Issue Date: May 3, 2010
Renewing America Competes Act
A bill to advance innovation in the U.S. through increased investment in three key science agencies and in education cleared the House of Representatives Science & Technology Committee on April 28. The America Competes Reauthorization Act of 2010 (H.R. 5116) now heads to the House floor for an expected mid-May vote.
Under the bill, which received bipartisan approval, NSF, the National Institute of Standards & Technology, and the Department of Energy’s Office of Science will continue on a 10-year budget-doubling track that began when the original America Competes legislation was signed into law in 2007. The authorized 7% annual growth over the next five years for the three agencies will still have to be appropriated each year by Congress.

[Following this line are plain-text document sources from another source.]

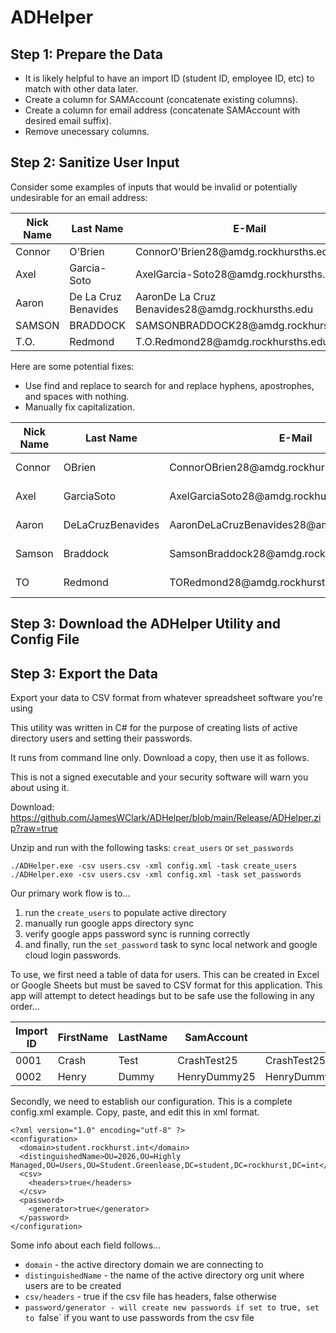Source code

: # ADHelper

## Step 1: Prepare the Data
- It is likely helpful to have an import ID (student ID, employee ID, etc) to match with other data later.
- Create a column for SAMAccount (concatenate existing columns).
- Create a column for email address (concatenate SAMAccount with desired email suffix).
- Remove unecessary columns.

## Step 2: Sanitize User Input
Consider some examples of inputs that would be invalid or potentially undesirable for an email address:

Nick Name | Last Name | E-Mail | Reason
--- | --- | --- | ---
Connor | O'Brien | ConnorO'Brien28\@amdg.rockhursths.edu | Apostrophe
Axel |Garcia-Soto | AxelGarcia-Soto28\@amdg.rockhursths.edu | Hyphen
Aaron |De La Cruz Benavides | AaronDe La Cruz Benavides28\@amdg.rockhursths.edu | Spaces
SAMSON |BRADDOCK | SAMSONBRADDOCK28\@amdg.rockhursths.edu | Capitalization
T.O. |Redmond | T.O.Redmond28\@amdg.rockhursths.edu | Periods

Here are some potential fixes:
- Use find and replace to search for and replace hyphens, apostrophes, and spaces with nothing.
- Manually fix capitalization.

Nick Name | Last Name | E-Mail | Fix
--- | --- | --- | ---
Connor | OBrien | ConnorOBrien28\@amdg.rockhursths.edu | Delete apostrophe
Axel |GarciaSoto | AxelGarciaSoto28\@amdg.rockhursths.edu | Delete hyphen
Aaron |DeLaCruzBenavides | AaronDeLaCruzBenavides28\@amdg.rockhursths.edu | Delete spaces
Samson |Braddock | SamsonBraddock28\@amdg.rockhursths.edu | Fix capitalization
TO |Redmond | TORedmond28\@amdg.rockhursths.edu | Delete periods

## Step 3: Download the ADHelper Utility and Config File


## Step 3: Export the Data
Export your data to CSV format from whatever spreadsheet software you're using





This utility was written in C# for the purpose of creating lists of active directory users and setting their passwords.

It runs from command line only. Download a copy, then use it as follows.

This is not a signed executable and your security software will warn you about using it. 

Download: https://github.com/JamesWClark/ADHelper/blob/main/Release/ADHelper.zip?raw=true

Unzip and run with the following tasks: `creat_users` or `set_passwords`

`./ADHelper.exe -csv users.csv -xml config.xml -task create_users`  
`./ADHelper.exe -csv users.csv -xml config.xml -task set_passwords`  

Our primary work flow is to...

1) run the `create_users` to populate active directory
2) manually run google apps directory sync
3) verify google apps password sync is running correctly
4) and finally, run the `set_password` task to sync local network and google cloud login passwords.

To use, we first need a table of data for users. This can be created in Excel or Google Sheets but must be saved to CSV format for this application. This app will attempt to detect headings but to be safe use the following in any order... 

Import ID | FirstName | LastName | SamAccount | Email | Password
--- | --- | --- | --- | --- | ---
0001 | Crash | Test | CrashTest25 | CrashTest25<span>@</span>amdg.rockhursths.edu | Abcd1234
0002 | Henry | Dummy | HenryDummy25 | HenryDummy25<span>@</span>amdg.rockhursths.edu | Defg4567

Secondly, we need to establish our configuration. This is a complete config.xml example. Copy, paste, and edit this in xml format.

	<?xml version="1.0" encoding="utf-8" ?>
	<configuration>
	  <domain>student.rockhurst.int</domain>
	  <distinguishedName>OU=2026,OU=Highly Managed,OU=Users,OU=Student.Greenlease,DC=student,DC=rockhurst,DC=int</distinguishedName>
	  <csv>
		<headers>true</headers>
	  </csv>
	  <password>
		<generator>true</generator>
	  </password>
	</configuration>

Some info about each field follows...
	
 * `domain` - the active directory domain we are connecting to
 * `distinguishedName` - the name of the active directory org unit where users are to be created
 * `csv/headers` - true if the csv file has headers, false otherwise
 * `password/generator - will create new passwords if set to `true`, set to `false` if you want to use passwords from the csv file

“This funding trajectory is not as steep as the bill enacted in 2007, and it is not as shallow as the President’s budget request,” said Bart Gordon (D-Tenn.), the committee chairman and the sponsor of the bill, after the legislation was approved. “These levels are lower than I would like them, but I believe they are practical, considering our current budget deficits.”
Committee Republicans, although supportive of the bill, continue to question its estimated $83 billion price tag. “I remain committed to investing in basic science research and development, but I am also mindful of our current dire economic situation,” Ranking Member Ralph M. Hall (R-Texas) said. “As stewards of the taxpayers’ dollars, during these times we need to be even more vigilant with how we allocate our resources.”
The bill also boosts support for science, technology, engineering, and mathematics education. And it supports innovation by reauthorizing DOE’s high-risk Advanced Research Projects Agency-Energy development program and by authorizing DOE’s Energy Innovation Hubs to support clean energy development.
“Despite these partisan times, it is very heartening to see that a majority of both parties has united in support of reauthorizing America Competes,” says Glenn S. Ruskin, director of the American Chemical Society’s Office of Public Affairs. “We are hopeful that this test vote in committee is indicative of the bipartisan support the bill will enjoy when it comes to the full House for a vote.”